Figure 8. GSEA reveals a decreased expression of cholesterol biosynthesis genes in fasted and re-fed states.

Fasting was for 24 hours and re-feeding was for 6 hours after 24 hours of fasting. (A) GSEA of microarray data from fasted and re-fed control and LG2KO mice reveal enrichment in cholesterol biosynthesis genes in both conditions. (B) Heat map representing the level of expression of genes in the leading edge of the cholesterol biosynthesis gene set (official gene symbols are used). Expression level increases from blue to red. (C) qRT-PCR analysis of the expression of the indicated cholesterol biosynthesis genes in livers of fasted and re-fed control and LG2KO mice. **P < 0.01 versus control fasted mice. ^§P < 0.05 and ^§§P < 0.01 versus LG2KO fasted mice. ^#P < 0.05 and ^##P < 0.01 versus control re-fed mice (n = 6). (D) Expression levels of the indicated cholesterol biosynthesis genes in livers of fasted and re-fed C57Bl/6 mice (B6) and mice with constitutive Glut2 knockout (Ripglut1;Glut2^–/– mice backcrossed on a B6 background, KOG2). **P < 0.01 and ***P < 0.001 versus B6 fasted mice. ^§P < 0.05 versus KOG2 fasted mice. ^#P < 0.05 versus B6 re-fed mice (n = 6).
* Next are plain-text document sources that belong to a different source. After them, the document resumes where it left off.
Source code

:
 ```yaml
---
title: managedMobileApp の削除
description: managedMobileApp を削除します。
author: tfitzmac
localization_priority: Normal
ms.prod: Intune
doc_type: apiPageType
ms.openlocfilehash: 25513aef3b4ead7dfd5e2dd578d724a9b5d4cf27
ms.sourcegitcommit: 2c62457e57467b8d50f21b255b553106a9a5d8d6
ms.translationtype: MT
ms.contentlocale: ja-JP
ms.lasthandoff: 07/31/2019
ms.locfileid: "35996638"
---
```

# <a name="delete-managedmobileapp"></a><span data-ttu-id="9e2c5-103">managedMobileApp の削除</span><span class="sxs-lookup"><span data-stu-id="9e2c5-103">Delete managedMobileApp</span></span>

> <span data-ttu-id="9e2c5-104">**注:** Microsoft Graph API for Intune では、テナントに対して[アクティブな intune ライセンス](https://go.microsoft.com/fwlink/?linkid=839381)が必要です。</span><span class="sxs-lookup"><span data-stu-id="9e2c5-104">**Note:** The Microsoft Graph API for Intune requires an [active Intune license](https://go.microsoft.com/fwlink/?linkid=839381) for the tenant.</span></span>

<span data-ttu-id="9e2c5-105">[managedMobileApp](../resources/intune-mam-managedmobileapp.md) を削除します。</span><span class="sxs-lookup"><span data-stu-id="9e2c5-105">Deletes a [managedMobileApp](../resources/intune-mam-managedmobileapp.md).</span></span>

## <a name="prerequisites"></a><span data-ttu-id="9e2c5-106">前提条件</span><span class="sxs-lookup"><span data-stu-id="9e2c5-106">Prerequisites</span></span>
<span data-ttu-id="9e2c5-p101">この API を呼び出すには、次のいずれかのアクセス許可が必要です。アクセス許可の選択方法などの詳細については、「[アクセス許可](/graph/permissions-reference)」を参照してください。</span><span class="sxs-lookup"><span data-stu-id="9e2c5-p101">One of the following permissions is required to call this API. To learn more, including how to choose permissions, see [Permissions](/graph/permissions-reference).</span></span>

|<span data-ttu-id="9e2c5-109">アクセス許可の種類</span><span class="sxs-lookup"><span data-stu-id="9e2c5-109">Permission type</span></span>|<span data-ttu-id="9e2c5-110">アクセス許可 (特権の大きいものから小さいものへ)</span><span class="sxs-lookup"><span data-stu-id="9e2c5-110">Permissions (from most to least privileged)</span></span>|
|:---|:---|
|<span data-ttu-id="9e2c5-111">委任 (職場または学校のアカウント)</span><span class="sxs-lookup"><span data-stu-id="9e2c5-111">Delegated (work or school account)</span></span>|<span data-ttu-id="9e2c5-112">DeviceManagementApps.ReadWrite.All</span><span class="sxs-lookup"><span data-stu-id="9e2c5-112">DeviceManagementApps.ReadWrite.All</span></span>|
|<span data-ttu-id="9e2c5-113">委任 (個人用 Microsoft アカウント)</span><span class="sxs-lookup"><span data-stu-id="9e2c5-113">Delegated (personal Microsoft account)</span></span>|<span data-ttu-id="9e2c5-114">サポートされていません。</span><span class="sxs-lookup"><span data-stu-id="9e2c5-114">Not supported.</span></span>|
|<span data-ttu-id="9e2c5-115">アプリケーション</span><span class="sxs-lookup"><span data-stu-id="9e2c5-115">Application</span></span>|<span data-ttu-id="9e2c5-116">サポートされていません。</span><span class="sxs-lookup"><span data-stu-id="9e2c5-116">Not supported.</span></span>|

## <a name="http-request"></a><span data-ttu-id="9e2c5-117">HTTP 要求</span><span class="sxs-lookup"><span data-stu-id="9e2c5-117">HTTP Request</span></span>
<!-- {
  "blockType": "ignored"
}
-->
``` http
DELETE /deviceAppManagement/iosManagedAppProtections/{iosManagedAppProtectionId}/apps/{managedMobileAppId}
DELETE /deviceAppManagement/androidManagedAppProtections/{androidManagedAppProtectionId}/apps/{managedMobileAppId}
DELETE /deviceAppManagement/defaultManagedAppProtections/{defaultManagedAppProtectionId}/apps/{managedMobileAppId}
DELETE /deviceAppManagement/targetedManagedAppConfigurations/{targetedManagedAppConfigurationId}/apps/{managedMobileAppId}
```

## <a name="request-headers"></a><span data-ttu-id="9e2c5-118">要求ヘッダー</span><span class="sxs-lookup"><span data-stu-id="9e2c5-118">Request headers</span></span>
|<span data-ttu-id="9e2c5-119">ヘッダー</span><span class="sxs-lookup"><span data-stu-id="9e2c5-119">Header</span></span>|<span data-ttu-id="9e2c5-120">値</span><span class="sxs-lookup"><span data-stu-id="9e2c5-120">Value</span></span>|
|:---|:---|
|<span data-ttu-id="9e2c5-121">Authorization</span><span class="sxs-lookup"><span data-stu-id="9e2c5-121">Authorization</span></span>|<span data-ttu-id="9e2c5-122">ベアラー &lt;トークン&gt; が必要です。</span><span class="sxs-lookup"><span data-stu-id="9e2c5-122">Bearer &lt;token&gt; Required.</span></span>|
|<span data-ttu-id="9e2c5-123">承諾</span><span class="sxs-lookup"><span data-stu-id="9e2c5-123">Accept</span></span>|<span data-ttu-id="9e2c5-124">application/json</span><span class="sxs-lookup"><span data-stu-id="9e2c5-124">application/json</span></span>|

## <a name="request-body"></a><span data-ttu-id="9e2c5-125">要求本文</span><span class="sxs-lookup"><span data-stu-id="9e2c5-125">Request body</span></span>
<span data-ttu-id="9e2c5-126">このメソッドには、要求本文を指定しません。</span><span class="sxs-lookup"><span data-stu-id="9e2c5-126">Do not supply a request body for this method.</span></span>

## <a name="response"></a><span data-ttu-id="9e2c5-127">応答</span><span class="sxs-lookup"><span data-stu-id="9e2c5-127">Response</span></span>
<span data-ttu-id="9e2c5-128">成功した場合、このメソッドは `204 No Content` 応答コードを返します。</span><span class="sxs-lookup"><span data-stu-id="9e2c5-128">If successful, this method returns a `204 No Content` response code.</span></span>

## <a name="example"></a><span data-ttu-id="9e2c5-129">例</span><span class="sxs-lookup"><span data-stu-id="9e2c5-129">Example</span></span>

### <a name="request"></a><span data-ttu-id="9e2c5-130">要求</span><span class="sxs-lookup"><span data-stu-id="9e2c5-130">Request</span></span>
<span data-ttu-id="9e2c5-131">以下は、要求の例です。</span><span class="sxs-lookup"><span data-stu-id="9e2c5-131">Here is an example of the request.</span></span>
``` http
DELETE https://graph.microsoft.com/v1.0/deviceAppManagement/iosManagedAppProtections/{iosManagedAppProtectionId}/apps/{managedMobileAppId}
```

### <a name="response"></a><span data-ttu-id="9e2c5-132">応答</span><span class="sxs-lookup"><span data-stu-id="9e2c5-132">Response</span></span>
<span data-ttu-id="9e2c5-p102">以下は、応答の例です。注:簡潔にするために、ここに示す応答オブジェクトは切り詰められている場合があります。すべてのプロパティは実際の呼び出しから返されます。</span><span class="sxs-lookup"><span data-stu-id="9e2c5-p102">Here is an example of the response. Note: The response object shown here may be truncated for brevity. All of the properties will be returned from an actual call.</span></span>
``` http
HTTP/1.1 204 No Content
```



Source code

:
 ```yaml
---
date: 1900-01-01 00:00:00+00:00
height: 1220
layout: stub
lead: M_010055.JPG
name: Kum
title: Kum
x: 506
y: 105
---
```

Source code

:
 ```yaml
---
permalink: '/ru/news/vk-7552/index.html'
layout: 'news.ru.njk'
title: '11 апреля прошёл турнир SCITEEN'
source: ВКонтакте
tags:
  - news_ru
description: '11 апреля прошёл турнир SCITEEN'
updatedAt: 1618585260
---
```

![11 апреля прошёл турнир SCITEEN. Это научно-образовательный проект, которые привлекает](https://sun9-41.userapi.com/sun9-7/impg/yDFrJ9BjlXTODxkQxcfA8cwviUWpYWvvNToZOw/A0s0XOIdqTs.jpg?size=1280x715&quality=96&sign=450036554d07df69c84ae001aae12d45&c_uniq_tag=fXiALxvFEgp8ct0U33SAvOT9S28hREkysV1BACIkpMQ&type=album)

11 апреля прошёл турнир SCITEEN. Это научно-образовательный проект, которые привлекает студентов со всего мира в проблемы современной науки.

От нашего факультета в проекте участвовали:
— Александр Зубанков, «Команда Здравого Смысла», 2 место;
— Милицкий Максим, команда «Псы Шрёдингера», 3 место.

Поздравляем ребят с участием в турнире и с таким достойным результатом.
Figure 9. Reduced cholesterol and BA levels in LG2KO mice and potentiation of insulin secretion by BAs.

(A) Liver cholesterol content and (B) plasma cholesterol in fasted and re-fed control and LG2KO mice (n = 6). (C) BA content in feces of control and LG2KO mice collected over a 24-hour period (n = 7). (D) Composition of the fecal BAs: α-murocholic acid (α-M); deoxycholic acid (DC); cholic acid (C); chenodeoxycholic acid (CDC); hyodeoxycholic acid (HDC); tauro-β-murocholic acid (Tβ-M); and β-murocholic acid (β-M) (n = 7). (E) Total plasma BAs in the fasted state (n = 6). A–E: *P < 0.05; **P < 0.01; and ***P < 0.001 versus control. (F) Twenty-four-hour pretreatment of control islets with chenodeoxycholic acid (CDCA, 50 μM), or the FXR agonist GW4064 (1 μM) increases glucose-stimulated insulin secretion. DMSO: vehicle. (G) No potentiation of glucose-stimulated insulin secretion by FXR agonists in Fxr^–/– islets. (H) One-hour glucose-stimulated insulin secretion by control islets performed in the presence of, and after a 48-hour treatment with, TGR5 (RG-239), FXR (CDCA), or GLP-1 receptor (exendin-4 [Ex4]) agonists. F–H: Pool of 5 different experiments. One-way ANOVA and post-hoc Tukey’s test: *P < 0.05; **P < 0.01; and ***P < 0.001. In H, statistical significance is calculated versus DMSO-treated islets.